───── THE DATA ─────
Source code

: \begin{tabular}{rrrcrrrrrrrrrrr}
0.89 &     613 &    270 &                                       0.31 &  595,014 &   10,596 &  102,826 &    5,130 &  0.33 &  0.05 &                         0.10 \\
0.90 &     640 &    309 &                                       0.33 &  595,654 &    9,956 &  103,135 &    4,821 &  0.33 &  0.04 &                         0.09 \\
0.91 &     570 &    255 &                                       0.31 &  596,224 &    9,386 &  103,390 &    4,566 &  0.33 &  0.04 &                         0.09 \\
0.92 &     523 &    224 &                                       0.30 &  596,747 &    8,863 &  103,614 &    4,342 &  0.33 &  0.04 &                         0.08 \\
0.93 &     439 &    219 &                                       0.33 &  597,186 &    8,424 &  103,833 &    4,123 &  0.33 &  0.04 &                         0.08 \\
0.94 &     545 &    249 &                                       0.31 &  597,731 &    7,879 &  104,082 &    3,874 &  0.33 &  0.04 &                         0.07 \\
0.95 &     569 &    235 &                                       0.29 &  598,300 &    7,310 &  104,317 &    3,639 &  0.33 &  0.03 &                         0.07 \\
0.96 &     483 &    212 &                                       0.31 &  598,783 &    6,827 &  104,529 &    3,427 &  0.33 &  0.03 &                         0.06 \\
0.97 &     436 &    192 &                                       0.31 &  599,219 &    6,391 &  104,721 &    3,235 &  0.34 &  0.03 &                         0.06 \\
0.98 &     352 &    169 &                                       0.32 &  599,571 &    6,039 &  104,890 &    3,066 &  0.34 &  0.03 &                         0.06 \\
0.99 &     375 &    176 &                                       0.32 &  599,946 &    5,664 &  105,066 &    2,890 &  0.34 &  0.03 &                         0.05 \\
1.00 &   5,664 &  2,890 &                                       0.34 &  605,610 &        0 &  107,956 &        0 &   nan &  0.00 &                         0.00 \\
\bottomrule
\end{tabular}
─────
Which lines above hold the word "tabular"? Copy each of them.

PROBLEM SOLUTION:
: \begin{tabular}{rrrcrrrrrrrrrrr}
\end{tabular}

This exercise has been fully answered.